[Stored items from a collection]
=-=-=-=-=
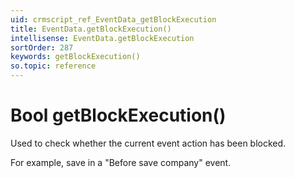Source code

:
 ```yaml
---
uid: crmscript_ref_EventData_getBlockExecution
title: EventData.getBlockExecution()
intellisense: EventData.getBlockExecution
sortOrder: 287
keywords: getBlockExecution()
so.topic: reference
---
```


# Bool getBlockExecution()

Used to check whether the current event action has been blocked.

For example, save in a "Before save company" event.
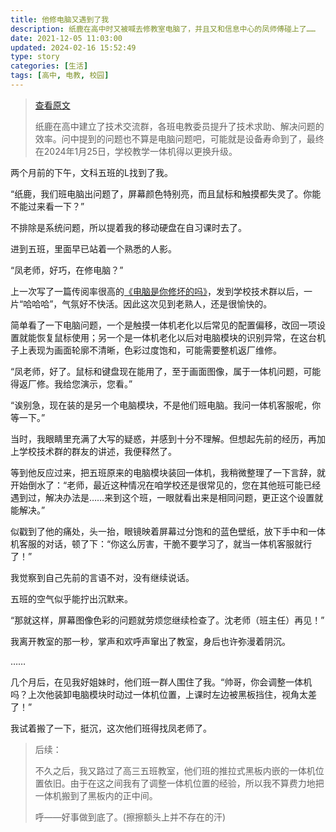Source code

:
 ```yaml
---
title: 他修电脑又遇到了我
description: 纸鹿在高中时又被喊去修教室电脑了，并且又和信息中心的凤师傅碰上了……
date: 2021-12-05 11:03:00
updated: 2024-02-16 15:52:49
type: story
categories: [生活]
tags: [高中, 电教, 校园]
---
```


> [查看原文](https://mp.weixin.qq.com/s/MT7HRrfd3hUfnC7zegFbQQ)
>
> 纸鹿在高中建立了技术交流群，各班电教委员提升了技术求助、解决问题的效率。问中提到的问题也不算是电脑问题吧，可能就是设备寿命到了，最终在2024年1月25日，学校教学一体机得以更换升级。

两个月前的下午，文科五班的L找到了我。

“纸鹿，我们班电脑出问题了，屏幕颜色特别亮，而且鼠标和触摸都失灵了。你能不能过来看一下？”

不排除是系统问题，所以提着我的移动硬盘在自习课时去了。

进到五班，里面早已站着一个熟悉的人影。

“凤老师，好巧，在修电脑？”

上一次写了一篇传阅率很高的[《电脑是你修坏的吗》](/2021/classroom-pc-1)，发到学校技术群以后，一片“哈哈哈”，气氛好不快活。因此这次见到老熟人，还是很愉快的。

简单看了一下电脑问题，一个是触摸一体机老化以后常见的配置偏移，改回一项设置就能恢复鼠标使用；另一个是一体机老化以后对电脑模块的识别异常，在这台机子上表现为画面轮廓不清晰，色彩过度饱和，可能需要整机返厂维修。

“凤老师，好了。鼠标和键盘现在能用了，至于画面图像，属于一体机问题，可能得返厂修。我给您演示，您看。”

“诶别急，现在装的是另一个电脑模块，不是他们班电脑。我问一体机客服呢，你等一下。”

当时，我眼睛里充满了大写的疑惑，并感到十分不理解。但想起先前的经历，再加上学校技术群的群友的讲述，我便释然了。

等到他反应过来，把五班原来的电脑模块装回一体机，我稍微整理了一下言辞，就开始倒水了：“老师，最近这种情况在咱学校还是很常见的，您在其他班可能已经遇到过，解决办法是……来到这个班，一眼就看出来是相同问题，更正这个设置就能解决。”

似戳到了他的痛处，头一抬，眼镜映着屏幕过分饱和的蓝色壁纸，放下手中和一体机客服的对话，顿了下：“你这么厉害，干脆不要学习了，就当一体机客服就行了！”

我觉察到自己先前的言语不对，没有继续说话。

五班的空气似乎能拧出沉默来。

“那就这样，屏幕图像色彩的问题就劳烦您继续检查了。沈老师（班主任）再见！”

我离开教室的那一秒，掌声和欢呼声窜出了教室，身后也许弥漫着阴沉。

……

几个月后，在见我好姐妹时，他们班一群人围住了我。“帅哥，你会调整一体机吗？上次他装卸电脑模块时动过一体机位置，上课时左边被黑板挡住，视角太差了！”

我试着搬了一下，挺沉，这次他们班得找凤老师了。

> 后续：
>
> 不久之后，我又路过了高三五班教室，他们班的推拉式黑板内嵌的一体机位置依旧。由于在这之间我有了调整一体机位置的经验，所以我不算费力地把一体机搬到了黑板内的正中间。
>
> 呼——好事做到底了。(擦擦额头上并不存在的汗)
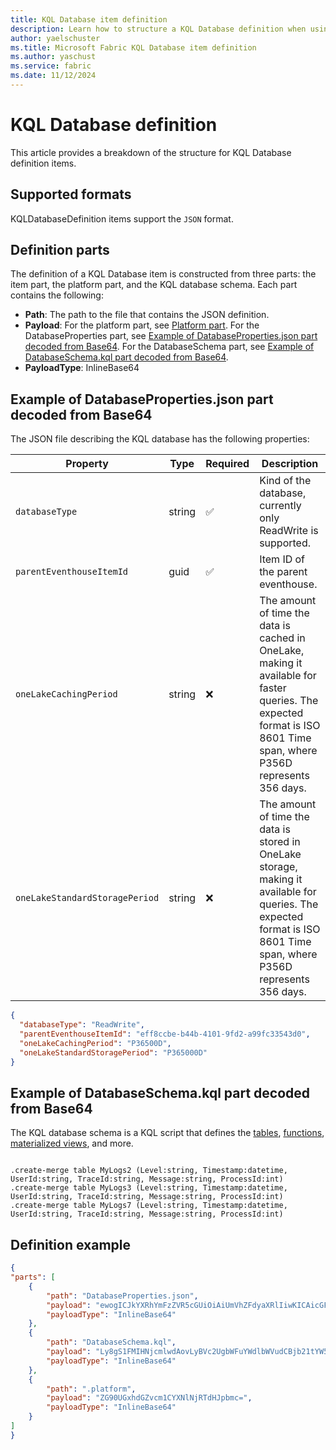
 ```yaml
---
title: KQL Database item definition
description: Learn how to structure a KQL Database definition when using the Microsoft Fabric REST API.
author: yaelschuster
ms.title: Microsoft Fabric KQL Database item definition
ms.author: yaschust
ms.service: fabric
ms.date: 11/12/2024
---
```

# KQL Database definition

This article provides a breakdown of the structure for KQL Database definition items.

## Supported formats

KQLDatabaseDefinition items support the `JSON` format.

## Definition parts

The definition of a KQL Database item is constructed from three parts: the item part, the platform part, and the KQL database schema. Each part contains the following:

* **Path**: The path to the file that contains the JSON definition.
* **Payload**: For the platform part, see [Platform part](#platform-part). For the DatabaseProperties part, see [Example of DatabaseProperties.json part decoded from Base64](#example-of-databasepropertiesjson-part-decoded-from-base64). For the DatabaseSchema part, see [Example of DatabaseSchema.kql part decoded from Base64](#example-of-databaseschemakql-part-decoded-from-base64).
* **PayloadType**: InlineBase64

## Example of DatabaseProperties.json part decoded from Base64

The JSON file describing the KQL database has the following properties:

| Property                       | Type   | Required | Description                                                                                                                                                            |
| ------------------------------ | ------ | -------- | ---------------------------------------------------------------------------------------------------------------------------------------------------------------------- |
| `databaseType`                 | string | &#9989;  | Kind of the database, currently only ReadWrite is supported.                                                                                                           |
| `parentEventhouseItemId`       | guid   | &#9989;  | Item ID of the parent eventhouse.                                                                                                                                      |
| `oneLakeCachingPeriod`         | string | &#10060; | The amount of time the data is cached in OneLake, making it available for faster queries.  The expected format is ISO 8601 Time span, where P356D represents 356 days. |
| `oneLakeStandardStoragePeriod` | string | &#10060; | The amount of time the data is stored in OneLake storage, making it available for queries. The expected format is ISO 8601 Time span, where P356D represents 356 days. |

```json
{
  "databaseType": "ReadWrite",
  "parentEventhouseItemId": "eff8ccbe-b44b-4101-9fd2-a99fc33543d0", 
  "oneLakeCachingPeriod": "P36500D", 
  "oneLakeStandardStoragePeriod": "P365000D" 
}
```


## Example of DatabaseSchema.kql part decoded from Base64

The KQL database schema is a KQL script that defines the [tables](https://learn.microsoft.com/kusto/management/tables?view=microsoft-fabric&preserve-view=true), [functions](https://learn.microsoft.com/kusto/management/functions?view=microsoft-fabric&preserve-view=true), [materialized views](https://learn.microsoft.com/kusto/management/materialized-views/materialized-view-overview?view=microsoft-fabric&preserve-view=true), and more.


```kusto

.create-merge table MyLogs2 (Level:string, Timestamp:datetime, UserId:string, TraceId:string, Message:string, ProcessId:int) 
.create-merge table MyLogs3 (Level:string, Timestamp:datetime, UserId:string, TraceId:string, Message:string, ProcessId:int) 
.create-merge table MyLogs7 (Level:string, Timestamp:datetime, UserId:string, TraceId:string, Message:string, ProcessId:int) 
```

## Definition example

```json
{
"parts": [
    {
        "path": "DatabaseProperties.json",
        "payload": "ewogICJkYXRhYmFzZVR5cGUiOiAiUmVhZFdyaXRlIiwKICAicGFyZW50RXZlbnRob3VzZUl0ZW1JZCI6ICI1YjIxODc3OC1lN2E1LTRkNzMtODE4Ny1mMTA4MjQwNDc4MzYiLAogICJvbmVMYWtlQ2FjaGluZ1BlcmlvZCI6ICJQMzY1MDBEIiwKICAib25lTGFrZVN0YW5kYXJkU3RvcmFnZVBlcmlvZCI6ICJQMzY1MDBEIgp9",
        "payloadType": "InlineBase64"
    },
    {
        "path": "DatabaseSchema.kql",
        "payload": "Ly8gS1FMIHNjcmlwdAovLyBVc2UgbWFuYWdlbWVudCBjb21tYW5kcyBpbiB0aGlzIHNjcmlwdCB0byBjb25maWd1cmUgeW91ciBkYXRhYmFzZSBpdGVtcywgc3VjaCBhcyB0YWJsZXMsIGZ1bmN0aW9ucywgbWF0ZXJpYWxpemVkIHZpZXdzLCBhbmQgbW9yZS4KCi5jcmVhdGUtbWVyZ2UgdGFibGUgTXlMb2dzIChMZXZlbDpzdHJpbmcsIFRpbWVzdGFtcDpkYXRldGltZSwgVXNlcklkOnN0cmluZywgVHJhY2VJZDpzdHJpbmcsIE1lc3NhZ2U6c3RyaW5nLCBQcm9jZXNzSWQ6aW50KQ==",
        "payloadType": "InlineBase64"
    },
    {
        "path": ".platform",
        "payload": "ZG90UGxhdGZvcm1CYXNlNjRTdHJpbmc=",
        "payloadType": "InlineBase64"
    }
]
}
```
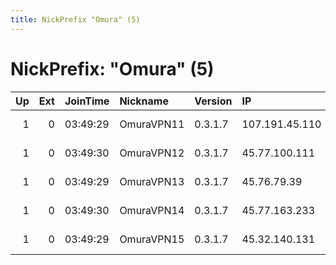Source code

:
 ```yaml
---
title: NickPrefix "Omura" (5)
---
```


# NickPrefix: "Omura" (5)

|   Up |   Ext | JoinTime   | Nickname   | Version   | IP             | AS          | CC   |   ORp |   Dirp | OS    | Contact              |   eFamMembers |
|-----:|------:|:-----------|:-----------|:----------|:---------------|:------------|:-----|------:|-------:|:------|:---------------------|--------------:|
|    1 |     0 | 03:49:29   | OmuraVPN11 | 0.3.1.7   | 107.191.45.110 | Choopa, LLC | us   |   443 |     80 | Linux | info AT omuravpn.com |            15 |
|    1 |     0 | 03:49:30   | OmuraVPN12 | 0.3.1.7   | 45.77.100.111  | Choopa, LLC | us   |   443 |     80 | Linux | info AT omuravpn.com |            15 |
|    1 |     0 | 03:49:29   | OmuraVPN13 | 0.3.1.7   | 45.76.79.39    | Choopa, LLC | us   |   443 |     80 | Linux | info AT omuravpn.com |            15 |
|    1 |     0 | 03:49:30   | OmuraVPN14 | 0.3.1.7   | 45.77.163.233  | None        | us   |   443 |     80 | Linux | info AT omuravpn.com |            15 |
|    1 |     0 | 03:49:29   | OmuraVPN15 | 0.3.1.7   | 45.32.140.131  | Choopa, LLC | us   |   443 |     80 | Linux | info AT omuravpn.com |            15 |
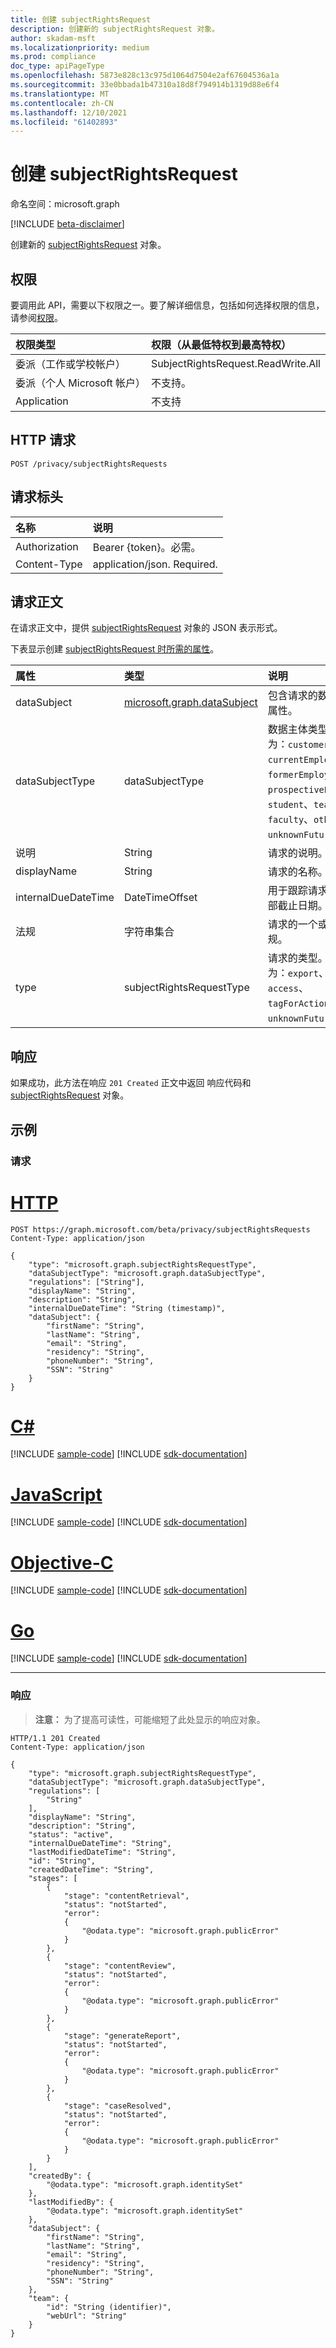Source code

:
 ```yaml
---
title: 创建 subjectRightsRequest
description: 创建新的 subjectRightsRequest 对象。
author: skadam-msft
ms.localizationpriority: medium
ms.prod: compliance
doc_type: apiPageType
ms.openlocfilehash: 5873e828c13c975d1064d7504e2af67604536a1a
ms.sourcegitcommit: 33e0bbada1b47310a18d8f794914b1319d88e6f4
ms.translationtype: MT
ms.contentlocale: zh-CN
ms.lasthandoff: 12/10/2021
ms.locfileid: "61402893"
---
```

# <a name="create-subjectrightsrequest"></a>创建 subjectRightsRequest
命名空间：microsoft.graph

[!INCLUDE [beta-disclaimer](../../includes/beta-disclaimer.md)]

创建新的 [subjectRightsRequest](../resources/subjectRightsRequest.md) 对象。

## <a name="permissions"></a>权限
要调用此 API，需要以下权限之一。要了解详细信息，包括如何选择权限的信息，请参阅[权限](/graph/permissions-reference)。

|权限类型|权限（从最低特权到最高特权）|
|:---|:---|
|委派（工作或学校帐户）|SubjectRightsRequest.ReadWrite.All|
|委派（个人 Microsoft 帐户）|不支持。|
|Application|不支持|

## <a name="http-request"></a>HTTP 请求

<!-- {
  "blockType": "ignored"
}
-->
``` http
POST /privacy/subjectRightsRequests
```

## <a name="request-headers"></a>请求标头
|名称|说明|
|:---|:---|
|Authorization|Bearer {token}。必需。|
|Content-Type|application/json. Required.|

## <a name="request-body"></a>请求正文
在请求正文中，提供 [subjectRightsRequest](../resources/subjectRightsRequest.md) 对象的 JSON 表示形式。

下表显示创建 [subjectRightsRequest 时所需的属性](../resources/subjectRightsRequest.md)。

|属性|类型|说明|
|:---|:---|:---|
|dataSubject|[microsoft.graph.dataSubject](../resources/datasubject.md)|包含请求的数据主体的属性。|
|dataSubjectType|dataSubjectType|数据主体类型。 可取值为：`customer`、`currentEmployee`、`formerEmployee`、`prospectiveEmployee`、`student`、`teacher`、`faculty`、`other`、`unknownFutureValue`。|
|说明|String|请求的说明。|
|displayName|String|请求的名称。|
|internalDueDateTime|DateTimeOffset|用于跟踪请求完成的内部截止日期。|
|法规|字符串集合|请求的一个或多个法规。|
|type|subjectRightsRequestType|请求的类型。 可取值为：`export`、`delete`、`access`、`tagForAction`、`unknownFutureValue`。|


## <a name="response"></a>响应

如果成功，此方法在响应 `201 Created` 正文中返回 响应代码和 [subjectRightsRequest](../resources/subjectRightsRequest.md) 对象。

## <a name="examples"></a>示例

### <a name="request"></a>请求

# <a name="http"></a>[HTTP](#tab/http)
<!-- {
  "blockType": "request",
  "name": "create_subjectRightsRequest_from_"
}
-->
``` http
POST https://graph.microsoft.com/beta/privacy/subjectRightsRequests
Content-Type: application/json

{
    "type": "microsoft.graph.subjectRightsRequestType",
    "dataSubjectType": "microsoft.graph.dataSubjectType",
    "regulations": ["String"],
    "displayName": "String",
    "description": "String",
    "internalDueDateTime": "String (timestamp)",
    "dataSubject": {
        "firstName": "String",
        "lastName": "String",
        "email": "String",
        "residency": "String",
        "phoneNumber": "String",
        "SSN": "String"
    }
}
```
# <a name="c"></a>[C#](#tab/csharp)
[!INCLUDE [sample-code](../includes/snippets/csharp/create-subjectrightsrequest-from--csharp-snippets.md)]
[!INCLUDE [sdk-documentation](../includes/snippets/snippets-sdk-documentation-link.md)]

# <a name="javascript"></a>[JavaScript](#tab/javascript)
[!INCLUDE [sample-code](../includes/snippets/javascript/create-subjectrightsrequest-from--javascript-snippets.md)]
[!INCLUDE [sdk-documentation](../includes/snippets/snippets-sdk-documentation-link.md)]

# <a name="objective-c"></a>[Objective-C](#tab/objc)
[!INCLUDE [sample-code](../includes/snippets/objc/create-subjectrightsrequest-from--objc-snippets.md)]
[!INCLUDE [sdk-documentation](../includes/snippets/snippets-sdk-documentation-link.md)]

# <a name="go"></a>[Go](#tab/go)
[!INCLUDE [sample-code](../includes/snippets/go/create-subjectrightsrequest-from--go-snippets.md)]
[!INCLUDE [sdk-documentation](../includes/snippets/snippets-sdk-documentation-link.md)]

---



### <a name="response"></a>响应
>**注意：** 为了提高可读性，可能缩短了此处显示的响应对象。
<!-- {
  "blockType": "response",
  "truncated": true,
  "@odata.type": "microsoft.graph.subjectRightsRequest"
}
-->
``` http
HTTP/1.1 201 Created
Content-Type: application/json

{
    "type": "microsoft.graph.subjectRightsRequestType",
    "dataSubjectType": "microsoft.graph.dataSubjectType",
    "regulations": [
        "String"
    ],
    "displayName": "String",
    "description": "String",
    "status": "active",
    "internalDueDateTime": "String",
    "lastModifiedDateTime": "String",
    "id": "String",
    "createdDateTime": "String",
    "stages": [
        {
            "stage": "contentRetrieval",
            "status": "notStarted",
            "error": 
            {
                "@odata.type": "microsoft.graph.publicError"
            }
        },
        {
            "stage": "contentReview",
            "status": "notStarted",
            "error": 
            {
                "@odata.type": "microsoft.graph.publicError"
            }
        },
        {
            "stage": "generateReport",
            "status": "notStarted",
            "error": 
            {
                "@odata.type": "microsoft.graph.publicError"
            }
        },
        {
            "stage": "caseResolved",
            "status": "notStarted",
            "error": 
            {
                "@odata.type": "microsoft.graph.publicError"
            }
        }
    ],
    "createdBy": {
        "@odata.type": "microsoft.graph.identitySet"
    },
    "lastModifiedBy": {
        "@odata.type": "microsoft.graph.identitySet"
    },
    "dataSubject": {
        "firstName": "String",
        "lastName": "String",
        "email": "String",
        "residency": "String",
        "phoneNumber": "String",
        "SSN": "String"
    },
    "team": {
        "id": "String (identifier)",
        "webUrl": "String"
    }
}
```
=-=-=-=-=
*WHAT YOU SHOULD DO*. Looking at the data above, say how many lines include the string "Required" and add nothing.

*COMPLETED EXERCISE*. 2